Because of Mother's Day, the office Elders were talking with their families on Saturday.  That was fun to see their excitement and joy!  The Philippines have their national elections on Monday.  It is a holiday, and the missionaries have been asked to stay home.  Apparently, it gets crazy.  They were going to call home on Monday because it would be Mother's Day in America, but they realized that Monday is going to be busy for us.  It is transfer week.  The missionaries that are being released will be here Monday for lunch, devotional, testimonies, dinner, and interviews.  The office staff is involved with all of this.  Our new missionaries arrive on Wednesday morning.  It is going to be a fun and very busy week for us.

These young missionaries are pretty amazing.  Thank you for your prayers on our behalf.  We love you!!

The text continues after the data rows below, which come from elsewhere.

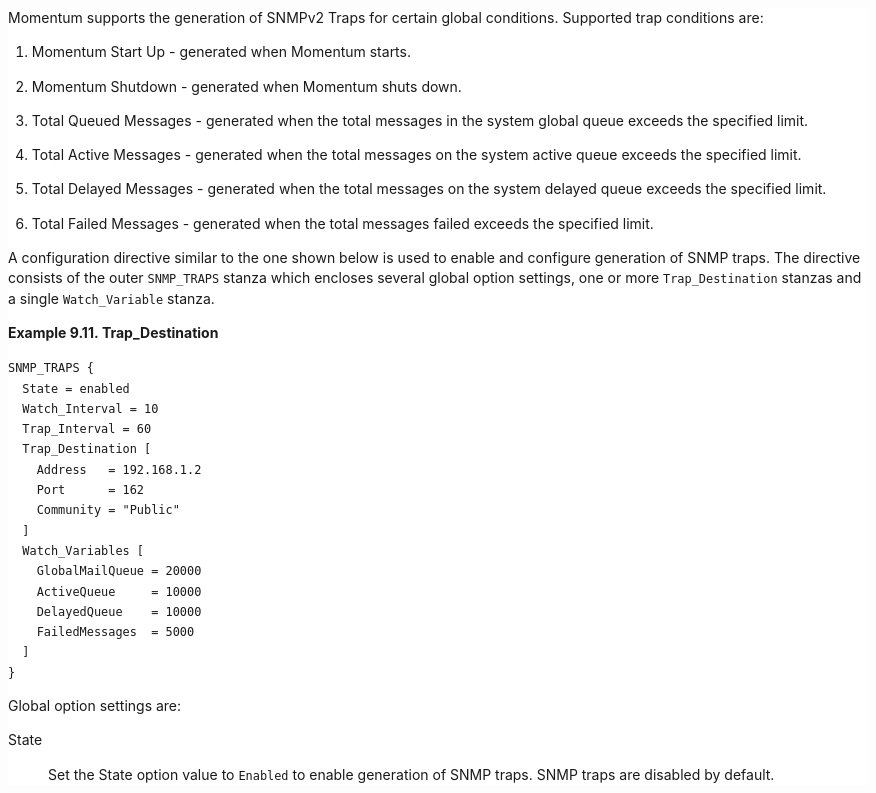 </dl>

Momentum supports the generation of SNMPv2 Traps for certain global conditions. Supported trap conditions are:

1.  Momentum Start Up - generated when Momentum starts.

2.  Momentum Shutdown - generated when Momentum shuts down.

3.  Total Queued Messages - generated when the total messages in the system global queue exceeds the specified limit.

4.  Total Active Messages - generated when the total messages on the system active queue exceeds the specified limit.

5.  Total Delayed Messages - generated when the total messages on the system delayed queue exceeds the specified limit.

6.  Total Failed Messages - generated when the total messages failed exceeds the specified limit.

A configuration directive similar to the one shown below is used to enable and configure generation of SNMP traps. The directive consists of the outer `SNMP_TRAPS` stanza which encloses several global option settings, one or more `Trap_Destination` stanzas and a single `Watch_Variable` stanza.

<a name="example.snmp"></a>

**Example 9.11. Trap_Destination**

```
SNMP_TRAPS {
  State = enabled
  Watch_Interval = 10
  Trap_Interval = 60
  Trap_Destination [
    Address   = 192.168.1.2
    Port      = 162
    Community = "Public"
  ]
  Watch_Variables [
    GlobalMailQueue = 20000
    ActiveQueue     = 10000
    DelayedQueue    = 10000
    FailedMessages  = 5000
  ]
}
```

Global option settings are:

<dl class="variablelist">

<dt>State</dt>

<dd>

Set the State option value to `Enabled` to enable generation of SNMP traps. SNMP traps are disabled by default.

</dd>
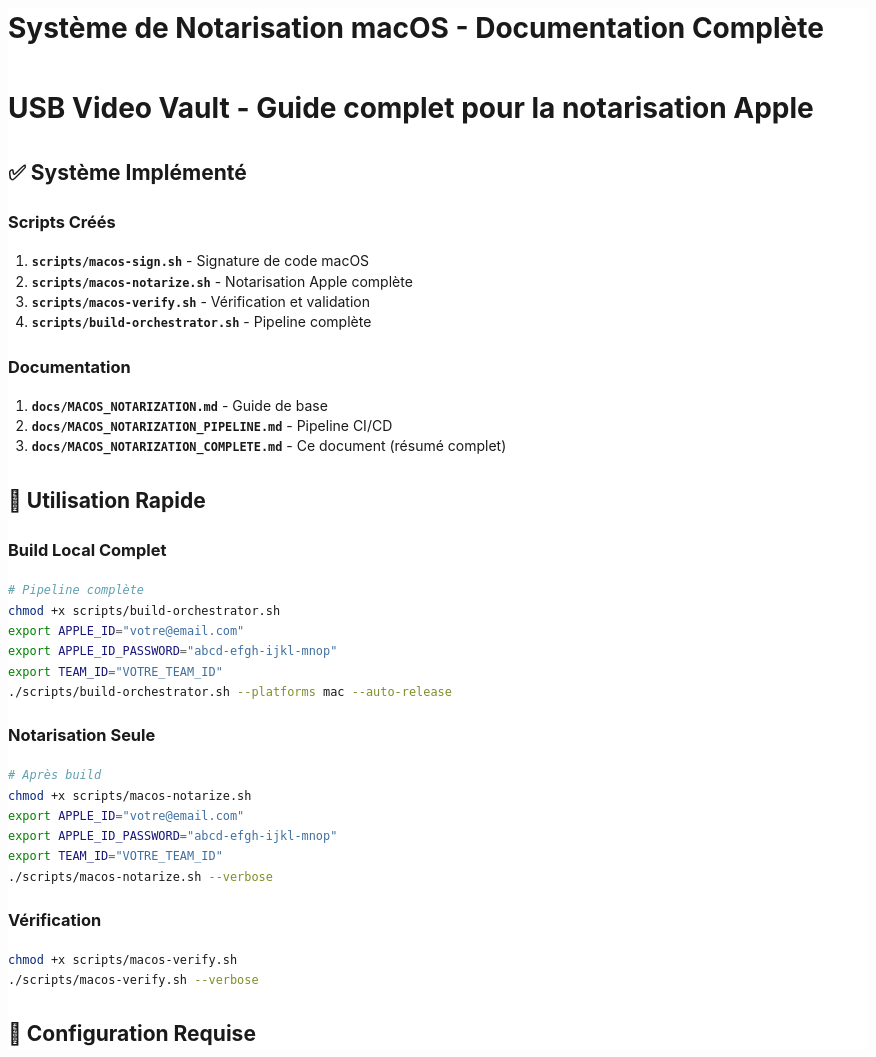 # Système de Notarisation macOS - Documentation Complète
# USB Video Vault - Guide complet pour la notarisation Apple

## ✅ Système Implémenté

### Scripts Créés

1. **`scripts/macos-sign.sh`** - Signature de code macOS
2. **`scripts/macos-notarize.sh`** - Notarisation Apple complète
3. **`scripts/macos-verify.sh`** - Vérification et validation
4. **`scripts/build-orchestrator.sh`** - Pipeline complète

### Documentation

1. **`docs/MACOS_NOTARIZATION.md`** - Guide de base
2. **`docs/MACOS_NOTARIZATION_PIPELINE.md`** - Pipeline CI/CD
3. **`docs/MACOS_NOTARIZATION_COMPLETE.md`** - Ce document (résumé complet)

## 🚀 Utilisation Rapide

### Build Local Complet
```bash
# Pipeline complète
chmod +x scripts/build-orchestrator.sh
export APPLE_ID="votre@email.com"
export APPLE_ID_PASSWORD="abcd-efgh-ijkl-mnop"
export TEAM_ID="VOTRE_TEAM_ID"
./scripts/build-orchestrator.sh --platforms mac --auto-release
```

### Notarisation Seule
```bash
# Après build
chmod +x scripts/macos-notarize.sh
export APPLE_ID="votre@email.com"
export APPLE_ID_PASSWORD="abcd-efgh-ijkl-mnop"
export TEAM_ID="VOTRE_TEAM_ID"
./scripts/macos-notarize.sh --verbose
```

### Vérification
```bash
chmod +x scripts/macos-verify.sh
./scripts/macos-verify.sh --verbose
```

## 🔧 Configuration Requise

Sister Sisters Diane Epperson and Donna Hays

Monday, May 2, 2016


The schedule for our three days in Manila was a whirlwind of activity.  One highlight was attending a session in the Manila Temple.  The most mind-boggling was the Immigration Office experience.  The traffic in Manila is unlike ANYthing I've ever seen!  It's the most densely populated city in the world and it truly seems that all 12 million+ citizens are on the road at the same time!  Door handle to door handle and bumper to bumper ... CRAZY!!!!!  It was exhausting ... and we were only passengers!!  The sights and sounds of Manila were almost too much to take in.  I can't imagine the experience without a driver and a handler once we arrived at Immigration.  President and Sister Dahle arrived Tuesday to  transport us the three hours to our new home away from home in Subic.  We stopped for some supplies before going to eat.  This is the restaurant they took us to ...
this place made a GREAT first impression!

Day 2 we went to Olongapo for a meeting and met a few dozen of the young Elders and Sisters serving here.  They are incredible!  We are looking forward to meeting as many of them as possible over the next 18 months.  Four of our favorites are our Office Elders/Trainers!  We love them already!  Dinner was at the Mission home with President and Sister Dahle and the Gardners, a Senior Couple serving up north.

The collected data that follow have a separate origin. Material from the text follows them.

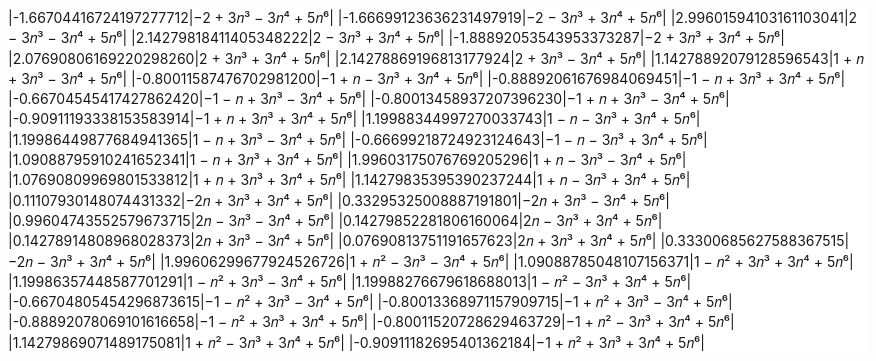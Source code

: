 |-1.66704416724197277712|−2 + 3𝑛³ − 3𝑛⁴ + 5𝑛⁶|
|-1.66699123636231497919|−2 − 3𝑛³ + 3𝑛⁴ + 5𝑛⁶|
|2.99601594103161103041|2 − 3𝑛³ − 3𝑛⁴ + 5𝑛⁶|
|2.14279818411405348222|2 − 3𝑛³ + 3𝑛⁴ + 5𝑛⁶|
|-1.88892053543953373287|−2 + 3𝑛³ + 3𝑛⁴ + 5𝑛⁶|
|2.07690806169220298260|2 + 3𝑛³ + 3𝑛⁴ + 5𝑛⁶|
|2.14278869196813177924|2 + 3𝑛³ − 3𝑛⁴ + 5𝑛⁶|
|1.14278892079128596543|1 + 𝑛 + 3𝑛³ − 3𝑛⁴ + 5𝑛⁶|
|-0.80011587476702981200|−1 + 𝑛 − 3𝑛³ + 3𝑛⁴ + 5𝑛⁶|
|-0.88892061676984069451|−1 − 𝑛 + 3𝑛³ + 3𝑛⁴ + 5𝑛⁶|
|-0.66704545417427862420|−1 − 𝑛 + 3𝑛³ − 3𝑛⁴ + 5𝑛⁶|
|-0.80013458937207396230|−1 + 𝑛 + 3𝑛³ − 3𝑛⁴ + 5𝑛⁶|
|-0.90911193338153583914|−1 + 𝑛 + 3𝑛³ + 3𝑛⁴ + 5𝑛⁶|
|1.19988344997270033743|1 − 𝑛 − 3𝑛³ + 3𝑛⁴ + 5𝑛⁶|
|1.19986449877684941365|1 − 𝑛 + 3𝑛³ − 3𝑛⁴ + 5𝑛⁶|
|-0.66699218724923124643|−1 − 𝑛 − 3𝑛³ + 3𝑛⁴ + 5𝑛⁶|
|1.09088795910241652341|1 − 𝑛 + 3𝑛³ + 3𝑛⁴ + 5𝑛⁶|
|1.99603175076769205296|1 + 𝑛 − 3𝑛³ − 3𝑛⁴ + 5𝑛⁶|
|1.07690809969801533812|1 + 𝑛 + 3𝑛³ + 3𝑛⁴ + 5𝑛⁶|
|1.14279835395390237244|1 + 𝑛 − 3𝑛³ + 3𝑛⁴ + 5𝑛⁶|
|0.11107930148074431332|−2𝑛 + 3𝑛³ + 3𝑛⁴ + 5𝑛⁶|
|0.33295325008887191801|−2𝑛 + 3𝑛³ − 3𝑛⁴ + 5𝑛⁶|
|0.99604743552579673715|2𝑛 − 3𝑛³ − 3𝑛⁴ + 5𝑛⁶|
|0.14279852281806160064|2𝑛 − 3𝑛³ + 3𝑛⁴ + 5𝑛⁶|
|0.14278914808968028373|2𝑛 + 3𝑛³ − 3𝑛⁴ + 5𝑛⁶|
|0.07690813751191657623|2𝑛 + 3𝑛³ + 3𝑛⁴ + 5𝑛⁶|
|0.33300685627588367515|−2𝑛 − 3𝑛³ + 3𝑛⁴ + 5𝑛⁶|
|1.99606299677924526726|1 + 𝑛² − 3𝑛³ − 3𝑛⁴ + 5𝑛⁶|
|1.09088785048107156371|1 − 𝑛² + 3𝑛³ + 3𝑛⁴ + 5𝑛⁶|
|1.19986357448587701291|1 − 𝑛² + 3𝑛³ − 3𝑛⁴ + 5𝑛⁶|
|1.19988276679618688013|1 − 𝑛² − 3𝑛³ + 3𝑛⁴ + 5𝑛⁶|
|-0.66704805454296873615|−1 − 𝑛² + 3𝑛³ − 3𝑛⁴ + 5𝑛⁶|
|-0.80013368971157909715|−1 + 𝑛² + 3𝑛³ − 3𝑛⁴ + 5𝑛⁶|
|-0.88892078069101616658|−1 − 𝑛² + 3𝑛³ + 3𝑛⁴ + 5𝑛⁶|
|-0.80011520728629463729|−1 + 𝑛² − 3𝑛³ + 3𝑛⁴ + 5𝑛⁶|
|1.14279869071489175081|1 + 𝑛² − 3𝑛³ + 3𝑛⁴ + 5𝑛⁶|
|-0.90911182695401362184|−1 + 𝑛² + 3𝑛³ + 3𝑛⁴ + 5𝑛⁶|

our cute Office Elders: Daquero, Hollis, Heta and Kresge
On day 3, President and Sister Dahle invited us to a lunch meeting at another beautiful beach resort to meet with the Gardners and three more Senior Couples to discuss needs in the Mission.  We took the scenic route and saw monkeys in the road and thousands of large 'flying foxes' (some of the largest fruit bats in the world)!  The views of the South China Sea are spectacular.  And of course we had to try a ripe mango shake ... masarap! (delicious!).

third day ... second beach restaurant ... missions are AWESOME!
Day 4 we traveled to Olongapo again for Mission Leadership Council (MLC).  Once again we were blown away by the caliber of these young missionaries.  Most of our missionaries are 'islanders' from the Philippines and surrounding island countries.  Diane commented that she can just envision them leading their Wards and Stakes someday in the near future and it's true.  

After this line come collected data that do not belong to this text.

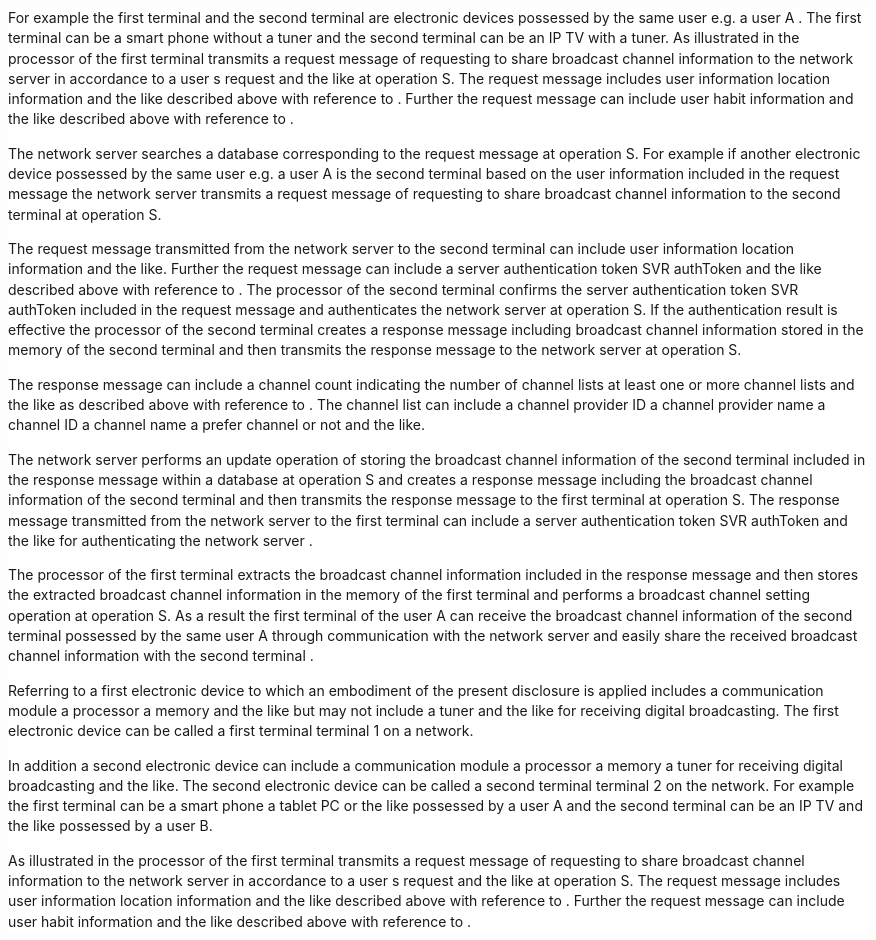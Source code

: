 For example the first terminal and the second terminal are electronic devices possessed by the same user e.g. a user A . The first terminal can be a smart phone without a tuner and the second terminal can be an IP TV with a tuner. As illustrated in the processor of the first terminal transmits a request message of requesting to share broadcast channel information to the network server in accordance to a user s request and the like at operation S. The request message includes user information location information and the like described above with reference to . Further the request message can include user habit information and the like described above with reference to .

The network server searches a database corresponding to the request message at operation S. For example if another electronic device possessed by the same user e.g. a user A is the second terminal based on the user information included in the request message the network server transmits a request message of requesting to share broadcast channel information to the second terminal at operation S.

The request message transmitted from the network server to the second terminal can include user information location information and the like. Further the request message can include a server authentication token SVR authToken and the like described above with reference to . The processor of the second terminal confirms the server authentication token SVR authToken included in the request message and authenticates the network server at operation S. If the authentication result is effective the processor of the second terminal creates a response message including broadcast channel information stored in the memory of the second terminal and then transmits the response message to the network server at operation S.

The response message can include a channel count indicating the number of channel lists at least one or more channel lists and the like as described above with reference to . The channel list can include a channel provider ID a channel provider name a channel ID a channel name a prefer channel or not and the like.

The network server performs an update operation of storing the broadcast channel information of the second terminal included in the response message within a database at operation S and creates a response message including the broadcast channel information of the second terminal and then transmits the response message to the first terminal at operation S. The response message transmitted from the network server to the first terminal can include a server authentication token SVR authToken and the like for authenticating the network server .

The processor of the first terminal extracts the broadcast channel information included in the response message and then stores the extracted broadcast channel information in the memory of the first terminal and performs a broadcast channel setting operation at operation S. As a result the first terminal of the user A can receive the broadcast channel information of the second terminal possessed by the same user A through communication with the network server and easily share the received broadcast channel information with the second terminal .

Referring to a first electronic device to which an embodiment of the present disclosure is applied includes a communication module a processor a memory and the like but may not include a tuner and the like for receiving digital broadcasting. The first electronic device can be called a first terminal terminal 1 on a network.

In addition a second electronic device can include a communication module a processor a memory a tuner for receiving digital broadcasting and the like. The second electronic device can be called a second terminal terminal 2 on the network. For example the first terminal can be a smart phone a tablet PC or the like possessed by a user A and the second terminal can be an IP TV and the like possessed by a user B.

As illustrated in the processor of the first terminal transmits a request message of requesting to share broadcast channel information to the network server in accordance to a user s request and the like at operation S. The request message includes user information location information and the like described above with reference to . Further the request message can include user habit information and the like described above with reference to .
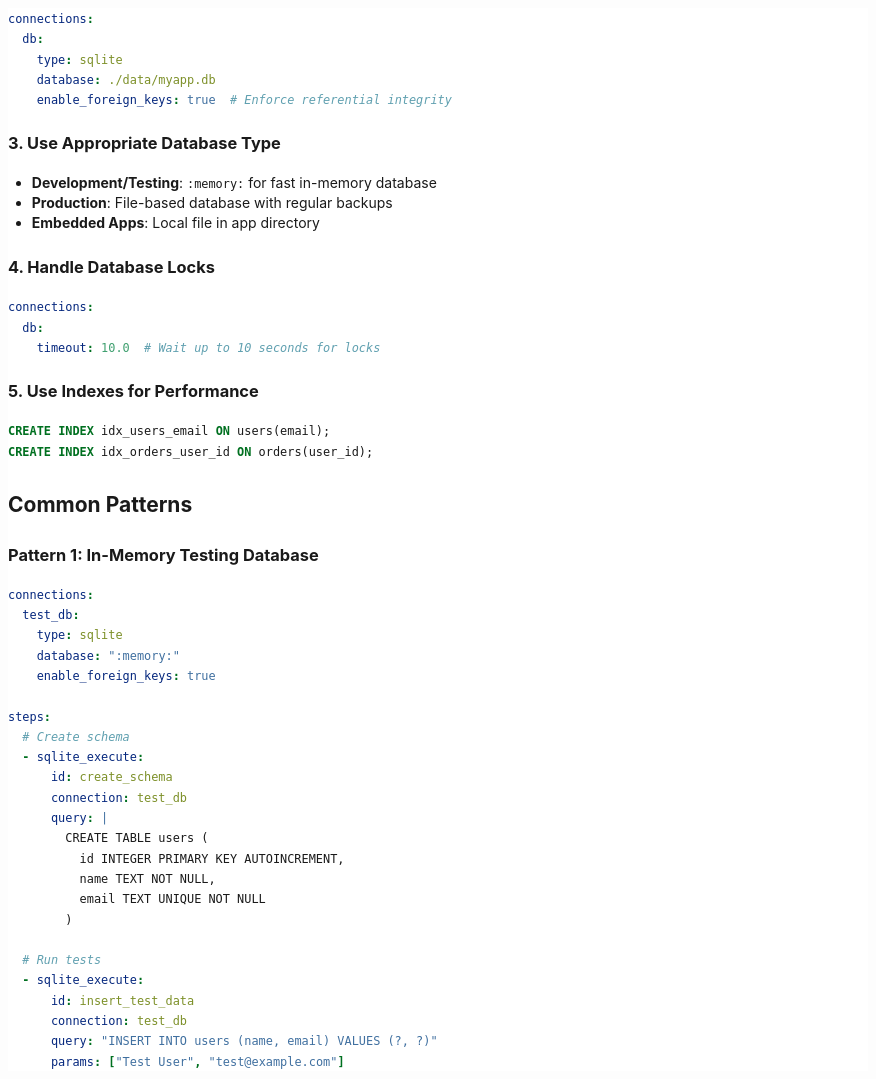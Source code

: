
 ```yaml
connections:
  db:
    type: sqlite
    database: ./data/myapp.db
    enable_foreign_keys: true  # Enforce referential integrity
```

### 3. Use Appropriate Database Type

- **Development/Testing**: `:memory:` for fast in-memory database
- **Production**: File-based database with regular backups
- **Embedded Apps**: Local file in app directory

### 4. Handle Database Locks

```yaml
connections:
  db:
    timeout: 10.0  # Wait up to 10 seconds for locks
```

### 5. Use Indexes for Performance

```sql
CREATE INDEX idx_users_email ON users(email);
CREATE INDEX idx_orders_user_id ON orders(user_id);
```

## Common Patterns

### Pattern 1: In-Memory Testing Database

```yaml
connections:
  test_db:
    type: sqlite
    database: ":memory:"
    enable_foreign_keys: true

steps:
  # Create schema
  - sqlite_execute:
      id: create_schema
      connection: test_db
      query: |
        CREATE TABLE users (
          id INTEGER PRIMARY KEY AUTOINCREMENT,
          name TEXT NOT NULL,
          email TEXT UNIQUE NOT NULL
        )

  # Run tests
  - sqlite_execute:
      id: insert_test_data
      connection: test_db
      query: "INSERT INTO users (name, email) VALUES (?, ?)"
      params: ["Test User", "test@example.com"]
```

Well, by Day 5 we were loving the people and the place and adjusting somewhat to the oppressive humidity.  Jet-lag seemed under control, we had mostly unpacked and settled in and all was right with the world ... then we were asked to come down to the office to begin the purpose of our mission!  The Elders in charge of training us have been very patient (speaking for myself) and kind.  We feel a little overwhelmed but know this is the Lord's work and it will move forward!  The training we got in Provo was great but we now realize the real-world application of it is a whole different ballgame! 

Today is Day 7 and we decided to get out on our own for some additional apartment supplies and groceries and I actually drove in this madness they call traffic!  I'm happy to report we returned home unscathed and willing to try it again another day!

I'm excited to begin this chapter and know God is in charge.  I've felt His love and seen His hand in so many ways during my short time here.  The challenges and triumphs of these young missionaries are real and your prayers are needed, felt, and appreciated every day.  Keep 'em coming!